To create your own environment, it is recommended to clone the minimal-inference-pipeline or pandas-inference-pipeline environment and install additional dependencies needed for your Python program. To learn more about Python environments, see Python Environments.
Resources#
Configure CPU, memory, and GPU allocation for your Python deployment. Each deployment component has separate request and limit values.
For full details on resource configuration, see the Resources Guide.
Autoscaling#
Deployments use Knative Pod Autoscaler (KPA) to automatically scale the number of replicas based on traffic. You can configure the minimum and maximum number of instances as well as the scale metric (requests per second or concurrency).

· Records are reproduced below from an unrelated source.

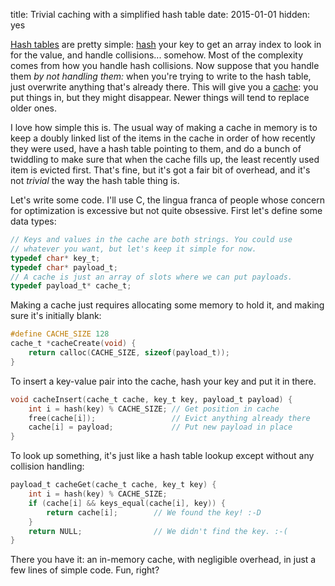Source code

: title: Trivial caching with a simplified hash table
date: 2015-01-01
hidden: yes

[Hash tables](https://en.wikipedia.org/wiki/Hash_table) are pretty simple: [hash](https://en.wikipedia.org/wiki/Hash_function) your key to get an array index to look in for the value, and handle collisions... somehow. Most of the complexity comes from how you handle hash collisions. Now suppose that you handle them *by not handling them:* when you're trying to write to the hash table, just overwrite anything that's already there. This will give you a [cache](https://en.wikipedia.org/wiki/Cache_%28computing%29): you put things in, but they might disappear. Newer things will tend to replace older ones.

I love how simple this is. The usual way of making a cache in memory is to keep a doubly linked list of the items in the cache in order of how recently they were used, have a hash table pointing to them, and do a bunch of twiddling to make sure that when the cache fills up, the least recently used item is evicted first. That's fine, but it's got a fair bit of overhead, and it's not *trivial* the way the hash table thing is.

Let's write some code. I'll use C, the lingua franca of people whose concern for optimization is excessive but not quite obsessive. First let's define some data types:

```c
// Keys and values in the cache are both strings. You could use
// whatever you want, but let's keep it simple for now.
typedef char* key_t;
typedef char* payload_t;
// A cache is just an array of slots where we can put payloads.
typedef payload_t* cache_t;
```

Making a cache just requires allocating some memory to hold it, and making sure it's initially blank:

```c
#define CACHE_SIZE 128
cache_t *cacheCreate(void) {
    return calloc(CACHE_SIZE, sizeof(payload_t));
}
```

To insert a key-value pair into the cache, hash your key and put it in there.

```c
void cacheInsert(cache_t cache, key_t key, payload_t payload) {
    int i = hash(key) % CACHE_SIZE; // Get position in cache
    free(cache[i]);                 // Evict anything already there
    cache[i] = payload;             // Put new payload in place
}
```

To look up something, it's just like a hash table lookup except without any collision handling:

```c
payload_t cacheGet(cache_t cache, key_t key) {
    int i = hash(key) % CACHE_SIZE;
    if (cache[i] && keys_equal(cache[i], key)) {
        return cache[i];        // We found the key! :-D
    } 
    return NULL;                // We didn't find the key. :-(
}
```

There you have it: an in-memory cache, with negligible overhead, in just a few lines of simple code. Fun, right?
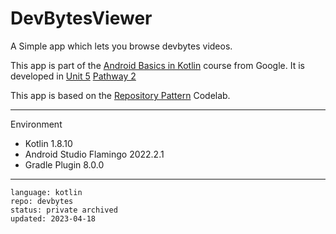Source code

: # DevBytesViewer

A Simple app which lets you browse devbytes videos. 

This app is part of the [Android Basics in Kotlin] course from Google. It is developed in [Unit 5] [Pathway 2]

This app is based on the [Repository Pattern] Codelab.

[Android Basics in Kotlin]: https://developer.android.com/courses/android-basics-kotlin/course
[Unit 5]: https://developer.android.com/courses/android-basics-kotlin/unit-5
[Pathway 2]: https://developer.android.com/courses/pathways/android-basics-kotlin-unit-5-pathway-2
[Repository Pattern]: https://developer.android.com/codelabs/basic-android-kotlin-training-repository-pattern

---

Environment

- Kotlin 1.8.10
- Android Studio Flamingo 2022.2.1
- Gradle Plugin 8.0.0

---

```
language: kotlin
repo: devbytes
status: private archived
updated: 2023-04-18
```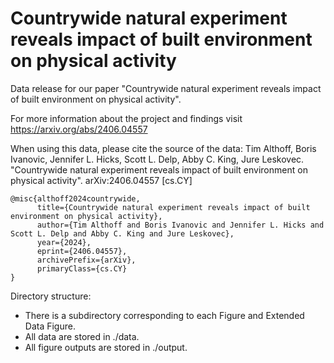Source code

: # Countrywide natural experiment reveals impact of built environment on physical activity
Data release for our paper "Countrywide natural experiment reveals impact of built environment on physical activity".

For more information about the project and findings visit https://arxiv.org/abs/2406.04557

When using this data, please cite the source of the data:
Tim Althoff, Boris Ivanovic, Jennifer L. Hicks, Scott L. Delp, Abby C. King, Jure Leskovec. "Countrywide natural experiment reveals impact of built environment on physical activity". 	arXiv:2406.04557 [cs.CY]

```
@misc{althoff2024countrywide,
      title={Countrywide natural experiment reveals impact of built environment on physical activity}, 
      author={Tim Althoff and Boris Ivanovic and Jennifer L. Hicks and Scott L. Delp and Abby C. King and Jure Leskovec},
      year={2024},
      eprint={2406.04557},
      archivePrefix={arXiv},
      primaryClass={cs.CY}
}
```

Directory structure: 
- There is a subdirectory corresponding to each Figure and Extended Data Figure. 
- All data are stored in ./data.
- All figure outputs are stored in ./output.
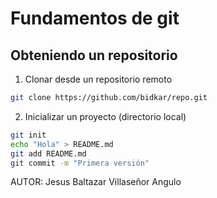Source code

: # Fundamentos de git

## Obteniendo un repositorio
1. Clonar desde un repositorio remoto
```bash
git clone https://github.com/bidkar/repo.git
```
2. Inicializar un proyecto (directorio local)
```bash
git init
echo "Hola" > README.md
git add README.md
git commit -m "Primera versión"
```

AUTOR: Jesus Baltazar Villaseñor Angulo
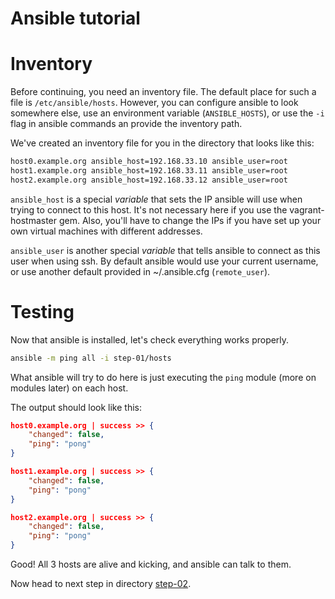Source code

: Ansible tutorial
================

# Inventory

Before continuing, you need an inventory file. The default place for such a
file is  `/etc/ansible/hosts`. However, you can configure ansible to look
somewhere else, use an environment variable (`ANSIBLE_HOSTS`), or use the `-i`
flag in ansible commands an provide the inventory path.

We've created an inventory file for you in the directory that looks like this:

```bash
host0.example.org ansible_host=192.168.33.10 ansible_user=root
host1.example.org ansible_host=192.168.33.11 ansible_user=root
host2.example.org ansible_host=192.168.33.12 ansible_user=root
```

`ansible_host` is a special _variable_ that sets the IP ansible will use
when trying to connect to this host. It's not necessary here if you use the
vagrant-hostmaster gem. Also, you'll have to change the IPs if you have set
up your own virtual machines with different addresses.

`ansible_user` is another special _variable_ that tells ansible to
connect as this user when using ssh. By default ansible would use your
current username, or use another default provided in ~/.ansible.cfg
(`remote_user`).

# Testing

Now that ansible is installed, let's check everything works properly.

```bash
ansible -m ping all -i step-01/hosts
```

What ansible will try to do here is just executing the `ping` module (more on
modules later) on each host.

The output should look like this:

```json
host0.example.org | success >> {
    "changed": false,
    "ping": "pong"
}

host1.example.org | success >> {
    "changed": false,
    "ping": "pong"
}

host2.example.org | success >> {
    "changed": false,
    "ping": "pong"
}
```

Good! All 3 hosts are alive and kicking, and ansible can talk to them.

Now head to next step in directory [step-02](https://github.com/leucos/ansible-tuto/tree/master/step-02).

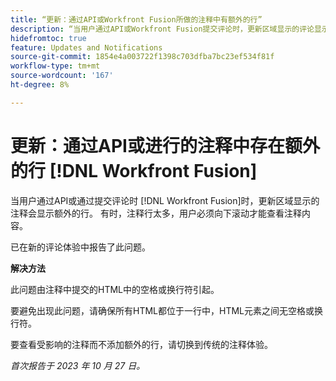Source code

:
 ```yaml
---
title: “更新：通过API或Workfront Fusion所做的注释中有额外的行”
description: “当用户通过API或Workfront Fusion提交评论时，更新区域显示的评论显示额外的行。 有时，行数太多，用户必须向下滚动才能查看评论内容。”
hidefromtoc: true
feature: Updates and Notifications
source-git-commit: 1854e4a003722f1398c703dfba7bc23ef534f81f
workflow-type: tm+mt
source-wordcount: '167'
ht-degree: 8%

---
```



# 更新：通过API或进行的注释中存在额外的行 [!DNL Workfront Fusion]

当用户通过API或通过提交评论时 [!DNL Workfront Fusion]时，更新区域显示的注释会显示额外的行。 有时，注释行太多，用户必须向下滚动才能查看注释内容。

已在新的评论体验中报告了此问题。

**解决方法**

此问题由注释中提交的HTML中的空格或换行符引起。

要避免出现此问题，请确保所有HTML都位于一行中，HTML元素之间无空格或换行符。

要查看受影响的注释而不添加额外的行，请切换到传统的注释体验。

_首次报告于 2023 年 10 月 27 日。_
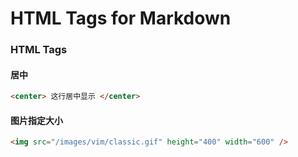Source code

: # HTML Tags for Markdown

<!-- toc -->

### HTML Tags

#### 居中

```html
<center> 这行居中显示 </center>
```

#### 图片指定大小

```html
<img src="/images/vim/classic.gif" height="400" width="600" />
```



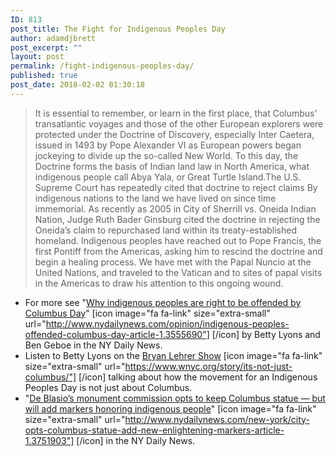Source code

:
 ```yaml
---
ID: 813
post_title: The Fight for Indigenous Peoples Day
author: adamdjbrett
post_excerpt: ""
layout: post
permalink: /fight-indigenous-peoples-day/
published: true
post_date: 2018-02-02 01:30:18
---
```


> It is essential to remember, or learn in the first place, that Columbus’ transatlantic voyages and those of the other European explorers were protected under the Doctrine of Discovery, especially Inter Caetera, issued in 1493 by Pope Alexander VI as European powers began jockeying to divide up the so-called New World. To this day, the Doctrine forms the basis of Indian land law in North America, what indigenous people call Abya Yala, or Great Turtle Island.The U.S. Supreme Court has repeatedly cited that doctrine to reject claims By indigenous nations to the land we have lived on since time immemorial. As recently as 2005 in City of Sherrill vs. Oneida Indian Nation, Judge Ruth Bader Ginsburg cited the doctrine in rejecting the Oneida’s claim to repurchased land within its treaty-established homeland. Indigenous peoples have reached out to Pope Francis, the first Pontiff from the Americas, asking him to rescind the doctrine and begin a healing process. We have met with the Papal Nuncio at the United Nations, and traveled to the Vatican and to sites of papal visits in the Americas to draw his attention to this ongoing wound.

*   For more see "[Why indigenous peoples are right to be offended by Columbus Day](http://www.nydailynews.com/opinion/indigenous-peoples-offended-columbus-day-article-1.3555690)" [icon image="fa fa-link" size="extra-small" url="http://www.nydailynews.com/opinion/indigenous-peoples-offended-columbus-day-article-1.3555690"] [/icon] by Betty Lyons and Ben Geboe in the NY Daily News.
*   Listen to Betty Lyons on the [Bryan Lehrer Show](https://www.wnyc.org/story/its-not-just-columbus/) [icon image="fa fa-link" size="extra-small" url="https://www.wnyc.org/story/its-not-just-columbus/"] [/icon] talking about how the movement for an Indigenous Peoples Day is not just about Columbus.
*   "[De Blasio’s monument commission opts to keep Columbus statue — but will add markers honoring indigenous people](http://www.nydailynews.com/new-york/city-opts-columbus-statue-add-new-enlightening-markers-article-1.3751903)" [icon image="fa fa-link" size="extra-small" url="http://www.nydailynews.com/new-york/city-opts-columbus-statue-add-new-enlightening-markers-article-1.3751903"] [/icon] in the NY Daily News.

For full details on autoscaling parameters, see the Autoscaling Guide.
Scheduling#
Kueue is required
This feature requires Kueue to be enabled in your cluster. If Kueue is not available, queue and topology options will not be accessible.
If the cluster has Kueue enabled, you can select a queue for your deployment from the advanced configuration. Queues control resource allocation and scheduling priority across the cluster.
For full details on scheduling configuration, see the Scheduling Guide.